México, 20 de junio de 2016, 21:00 horas. Sólo un par de cosas
por decir: el panorama está borroso y vamos cayendo demasiado lento en un abismo.
En el cual debemos tocar fondo antes de empezar a construir.
La caída es lenta y de un dolor tan agudo, que tal vez ni se
note que estamos cayendo. Sin embargo, de la misma manera que no se puede tapar
el sol con un dedo, volteando la cara no se pueden negar los hechos.
Lo ocurrido en Oaxaca es uno más de los caos que ponen nuestra
democracia a prueba, y de ninguna manera debe ser observado como un hecho
aislado, sino, más bien, como un parte aguas que debe ser estudiado en el marco
de una degradación política y social que está sufriendo nuestro país desde hace
varias décadas. Lo cual podría expresarse —tal vez de una manera más simple— en
que tanto nuestro tejido social como nuestro sistema político han llegado a un
estado de putrefacción tal que hiede por doquier.
Oaxaca lastima al país de una manera profunda, dentro de un
panorama borroso, en donde lo único claro es que los mexicanos en diferentes
puntos del país siguen viviendo en condiciones infrahumanas y sin derechos
fundamentales. Es justamente ahí, en esos rincones de “nuestro México”, donde se
generan historias de las que difícilmente conoceremos la verdad.
Los intereses son muchos, y los contextos se vuelven parte de
un duelo de poder, de cuyas historias los lectores comunes sólo conoceremos las
parcialidades con tintes fundamentalistas de cada actor que pretende salvar su
puesto. Simple y sencillo: el revuelto se vuelve una herramienta del poder.
Ante un sistema político que utiliza medidas cosméticas de la década
de 1970, como las “renuncias con carácter de irrevocable” de diversos fusibles de
la maquinaria institucional y que son herramientas que ya no funcionan ante tal
crisis, sólo hay una cosa que decir: todo huele mal y nada funciona bien.

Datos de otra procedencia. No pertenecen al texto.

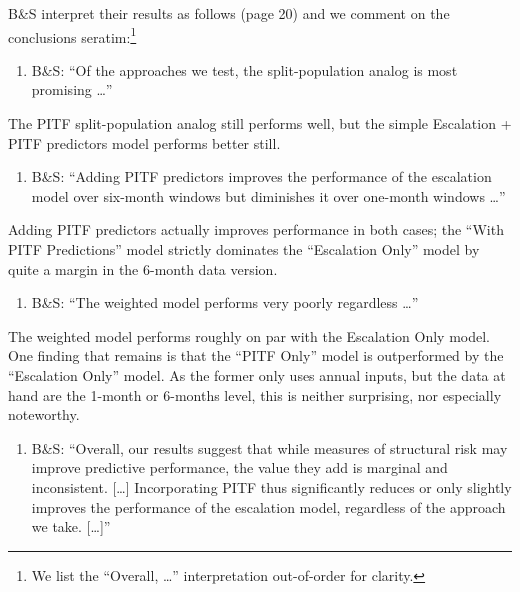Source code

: \documentclass[
]{article}
\providecommand{\tightlist}{%
  \setlength{\itemsep}{0pt}\setlength{\parskip}{0pt}}
\begin{document}
B\&S interpret their results as follows (page 20) and we comment on the conclusions seratim:\footnote{We list the ``Overall, \ldots{}'' interpretation out-of-order for clarity.}

\begin{enumerate}
\def\labelenumi{\arabic{enumi}.}
\tightlist
\item
  B\&S: ``Of the approaches we test, the split-population analog is most promising \ldots{}''
\end{enumerate}

The PITF split-population analog still performs well, but the simple Escalation + PITF predictors model performs better still.

\begin{enumerate}
\def\labelenumi{\arabic{enumi}.}
\setcounter{enumi}{1}
\tightlist
\item
  B\&S: ``Adding PITF predictors improves the performance of the escalation model over six-month windows but diminishes it over one-month windows \ldots ''
\end{enumerate}

Adding PITF predictors actually improves performance in both cases; the ``With PITF Predictions'' model strictly dominates the ``Escalation Only'' model by quite a margin in the 6-month data version.

\begin{enumerate}
\def\labelenumi{\arabic{enumi}.}
\setcounter{enumi}{2}
\tightlist
\item
  B\&S: ``The weighted model performs very poorly regardless \ldots ''
\end{enumerate}

The weighted model performs roughly on par with the Escalation Only model. One finding that remains is that the ``PITF Only'' model is outperformed by the ``Escalation Only'' model. As the former only uses annual inputs, but the data at hand are the 1-month or 6-months level, this is neither surprising, nor especially noteworthy.

\begin{enumerate}
\def\labelenumi{\arabic{enumi}.}
\setcounter{enumi}{3}
\tightlist
\item
  B\&S: ``Overall, our results suggest that while measures of structural risk may improve predictive performance, the value they add is marginal and inconsistent. {[}\ldots{]} Incorporating PITF thus significantly reduces or only slightly improves the performance of the escalation model, regardless of the approach we take. {[}\ldots{]}''
\end{enumerate}
\end{document}

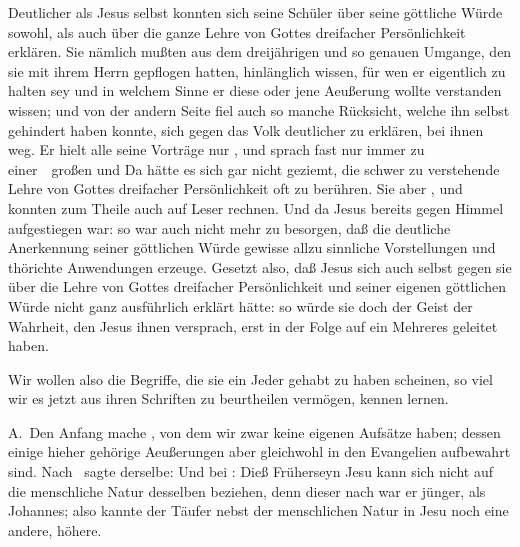 Deutlicher als Jesus selbst konnten sich seine Schüler über seine göttliche Würde sowohl, als auch über die ganze Lehre von Gottes dreifacher Persönlichkeit erklären. Sie nämlich mußten aus dem dreijährigen und so genauen Umgange, den sie mit ihrem Herrn gepflogen hatten, hinlänglich wissen, für wen er eigentlich zu halten sey und in welchem Sinne er diese oder jene Aeußerung wollte verstanden wissen; und von der andern Seite fiel auch so manche Rücksicht, welche ihn selbst gehindert haben konnte, sich gegen das Volk deutlicher zu erklären, bei ihnen weg. Er hielt alle seine Vorträge nur , und sprach fast nur immer zu einer~\ großen und  Da hätte es sich gar nicht geziemt, die schwer zu verstehende Lehre von Gottes dreifacher Persönlichkeit oft zu berühren. Sie aber , und konnten zum Theile auch auf  Leser rechnen. Und da Jesus bereits gegen Himmel aufgestiegen war: so war auch nicht mehr zu besorgen, daß die deutliche Anerkennung seiner göttlichen Würde gewisse allzu sinnliche Vorstellungen und thörichte Anwendungen erzeuge. Gesetzt also, daß Jesus sich auch selbst gegen sie über die Lehre von Gottes dreifacher Persönlichkeit und seiner eigenen göttlichen Würde nicht ganz ausführlich erklärt hätte: so würde sie doch der Geist der Wahrheit, den Jesus ihnen versprach, erst in der Folge auf ein Mehreres geleitet haben.\par
Wir wollen also die Begriffe, die sie ein Jeder gehabt zu haben scheinen, so viel wir es jetzt aus ihren Schriften zu beurtheilen vermögen, kennen lernen.\par
A.~Den Anfang mache , von dem wir zwar keine eigenen Aufsätze haben; dessen einige hieher gehörige Aeußerungen aber gleichwohl in den Evangelien aufbewahrt sind. Nach \ sagte derselbe:  Und bei :  Dieß Früherseyn Jesu kann sich nicht auf die menschliche Natur desselben beziehen, denn dieser nach war er jünger, als Johannes; also kannte der Täufer nebst der menschlichen Natur in Jesu noch eine andere, höhere.\par

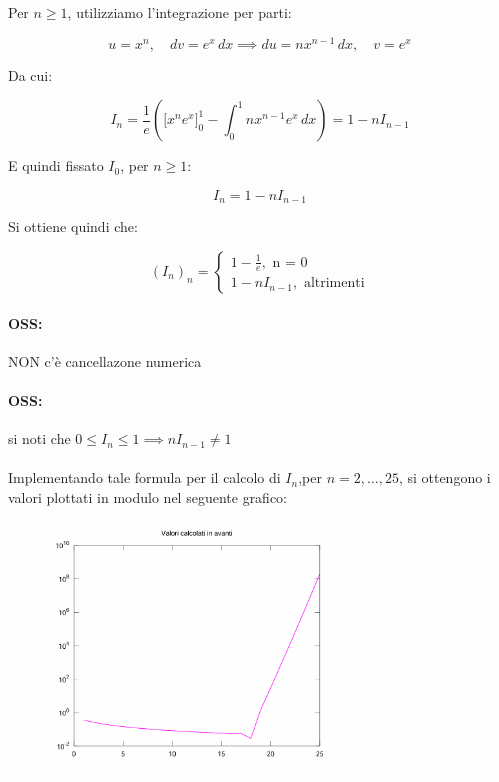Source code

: \documentclass[a4paper, 11pt]{article}
\begin{document}
       Per \( n \geq 1 \), utilizziamo l'integrazione per parti:


        \[
        u = x^n, \quad dv = e^x \, dx \implies du = n x^{n-1} \, dx, \quad v = e^x 
        \]



        Da cui:


        \[
        I_n = \frac{1}{e} \left( \big[ x^n e^x \big]_0^1 - \int_{0}^{1} n x^{n-1} e^x \, dx \right) = 1-nI_{n-1}
        \]



        E quindi fissato $I_0$, per $n \geq 1$:


        \[
            I_n = 1 - n I_{n-1}
        \]

        Si ottiene quindi che:

        \[
            (I_n)_n = 
            \begin{cases}
                1-\frac{1}{e}, \text{ n = 0} \\
                1 - nI_{n-1}, \text{ altrimenti}
            \end{cases}     
        \]
        \paragraph{OSS: } NON c'è cancellazone numerica
        \paragraph{OSS: } si noti che $0 \leq I_n \leq 1 \implies nI_{n-1} \neq 1$

        
        \paragraph{}
        Implementando tale formula per il calcolo di $I_n$,per $n = 2,\ldots,25$, si ottengono i valori plottati in modulo nel seguente grafico:

        \begin{figure}
            \centering 
            \includegraphics[width=0.7\textwidth]{graph2.png} 
        \end{figure}
\end{document}
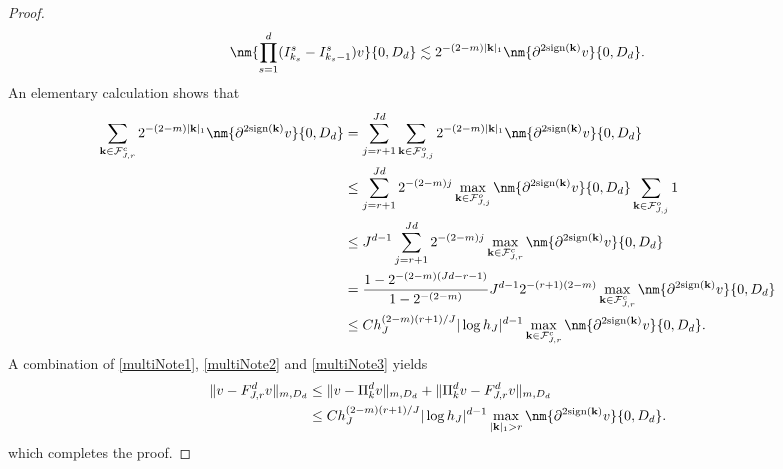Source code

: \begin{proof}
\begin{equation}\label{multiNote2}
\nm {\prod_{s=1}^d(I^s_{k_s}-I^s_{k_s-1})v}{0, D_d} 
\lesssim 2^{-(2-m)|\mathbf k |_1}\nm {\partial^{2\text{sign}(\mathbf k)}v}{0,D_d}.
\end{equation}
An elementary calculation shows that
\begin{equation}\label{multiNote3}
\begin{split}
\sum_{\mathbf k\in \mathcal{F}_{J,r}^c}2^{-(2-m)|\mathbf k |_1}\nm {\partial^{2\text{sign}(\mathbf k)}v}{0,D_d}
&=\sum_{j=r+1}^{Jd}\sum_{\mathbf k \in \mathcal F_{J,j}^o}2^{-(2-m)|\mathbf k |_1}\nm {\partial^{2\text{sign}(\mathbf k)}v}{0,D_d}\\
&\leq\sum_{j=r+1}^{Jd} 2^{-(2-m)j}  \max_{\mathbf k \in \mathcal F_{J,j}^o}\nm {\partial^{2\text{sign}(\mathbf k)}v}{0,D_d}\sum_{\mathbf k \in \mathcal F_{J,j}^o}1\\
&\le J^{d-1}\sum_{j=r+1}^{Jd} 2^{-(2-m)j} \max_{\mathbf k\in \mathcal{F}_{J,r}^c}\nm {\partial^{2\text{sign}(\mathbf k)}v}{0,D_d}\\
&=\frac{1-2^{-(2-m)(Jd-r-1)}}{1-2^{-(2-m)}} J^{d-1}2^{-(r+1)(2-m)}\max_{\mathbf k\in \mathcal{F}_{J,r}^c}\nm {\partial^{2\text{sign}(\mathbf k)}v}{0,D_d}\\
&\le C h_J^{(2-m)(r+1)/J}|\log h_J|^{d-1}\max_{\mathbf k\in \mathcal{F}_{J,r}^c}\nm {\partial^{2\text{sign}(\mathbf k)}v}{0,D_d}.
\end{split}
\end{equation}
A combination of \eqref{multiNote1}, \eqref{multiNote2} and \eqref{multiNote3} yields
\begin{equation} 
\begin{split}
\| v-F_{J,r}^d v\|_{m, D_d}&\leq \| v-\Pi_k^d v\|_{m,D_d} + \| \Pi_k^d v-F_{J,r}^d v\|_{m,D_d}
\\
&\le C h_J^{(2-m)(r+1)/J}|\log h_J|^{d-1}\max_{|\mathbf k|_1> r}\nm {\partial^{2\text{sign}(\mathbf k)}v}{0,D_d}. 
\end{split}
\end{equation}
which completes the proof.
\end{proof}
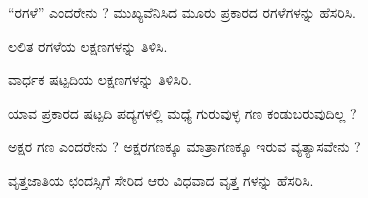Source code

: \vspace{2.5pt plus 3pt minus 0.5pt}\noindent\hspace*{1.2em}\hspace{0.55em}“ರಗಳೆ” ಎಂದರೇನು ? ಮುಖ್ಯವೆನಿಸಿದ ಮೂರು ಪ್ರಕಾರದ ರಗಳೆಗಳನ್ನು ಹೆಸರಿಸಿ.\par

\vspace{2.5pt plus 3pt minus 0.5pt}\noindent\hspace*{1.2em}\hspace{0.55em}ಲಲಿತ ರಗಳೆಯ ಲಕ್ಷಣಗಳನ್ನು ತಿಳಿಸಿ.\par

\vspace{2.5pt plus 3pt minus 0.5pt}\noindent\hspace*{1.2em}\hspace{0.55em}ವಾರ್ಧಕ ಷಟ್ಪದಿಯ ಲಕ್ಷಣಗಳನ್ನು ತಿಳಿಸಿರಿ.\par

\vspace{2.5pt plus 3pt minus 0.5pt}\noindent\hspace*{1.2em}\hspace{0.55em}ಯಾವ ಪ್ರಕಾರದ ಷಟ್ಪದಿ ಪದ್ಯಗಳಲ್ಲಿ ಮಧ್ಯೆ ಗುರುವುಳ್ಳ ಗಣ ಕಂಡುಬರುವುದಿಲ್ಲ ?\par

\vspace{2.5pt plus 3pt minus 0.5pt}\noindent\hspace*{1.2em}\hspace{0.55em}ಅಕ್ಷರ ಗಣ ಎಂದರೇನು ? ಅಕ್ಷರಗಣಕ್ಕೂ ಮಾತ್ರಾಗಣಕ್ಕೂ ಇರುವ ವ್ಯತ್ಯಾಸವೇನು ?\par

\vspace{2.5pt plus 3pt minus 0.5pt}\noindent\hspace*{1.2em}\hspace{0.55em}ವೃತ್ತಜಾತಿಯ ಛಂದಸ್ಸಿಗೆ ಸೇರಿದ ಆರು ವಿಧವಾದ ವೃತ್ತ ಗಳನ್ನು ಹೆಸರಿಸಿ.\par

Nos queda claro que el sistema democrático en el mundo es “el
sistema de gobierno menos malo”. Y creo que la mayoría de los mexicanos
sigue esperanzado en este modelo; sin embargo, con apenas 17 años de vida y con
una realidad de mas de 60 millones de pobres, no se han presentado resultados a
la altura de las grandes necesidades.
Dentro de sus virtudes, se incluye la participación ciudadana
como un elemento fundamental de la toma de decisiones y que trasmite la
responsabilidad de las mayorías a la autoridad electa, generando un gobierno
que debería “trabajar por las mayorías”, definiendo un sistema de gobierno que
contrasta en estilo. Tal como lo fue el estilo de Vicente Fox, o lo ha sido el
priismo, por nombrar algunos ejemplos. No obstante, en un país como el nuestro
—en donde la mayoría ya no tiene nada que perder porque lo ha perdido ya todo—,
las pruebas tangibles apuntan a que se han creado monstruos en lugar de héroes.
Bajo el manto de un México plural que se escribe en singular, y en donde, tristemente,
sólo se construye para unos cuantos.
Nuestro México plural se muestra como un gigante con muchas
voces en donde el diálogo —uno de los elementos fundamentales de un gobierno
que se denomina como democrático— parece inexistente.
La falta de mecanismos para llegar a acuerdos hacen de Oaxaca
el ejemplo perfecto del botón para detonar una revolución con origen en el
sureste. Nuestra parte mas pobre y geográficamente más inaccesible desde el
centro. Expresando, tal vez, que la geografía y la política estén más ligadas
de lo que uno piensa, puesto que lo es inaccesible para una, lo ha resultado
para la otra.
Oaxaca pone a prueba las bases y el sentido de nuestra
democracia. Se vuelve el punto de fuga geográfico en donde la desigualdad
social y los duelos de poder —en los tres niveles—, en donde convergen un
partido (en lo federal y local), y una alianza en lo estatal, muestran que
nuestra democracia esta orientada más a la preservación del poder que hacia el
bienestar social. Por lo que a manera de conclusión, insistimos: Oaxaca es uno
más de los puntos que pone nuestra democracia a prueba.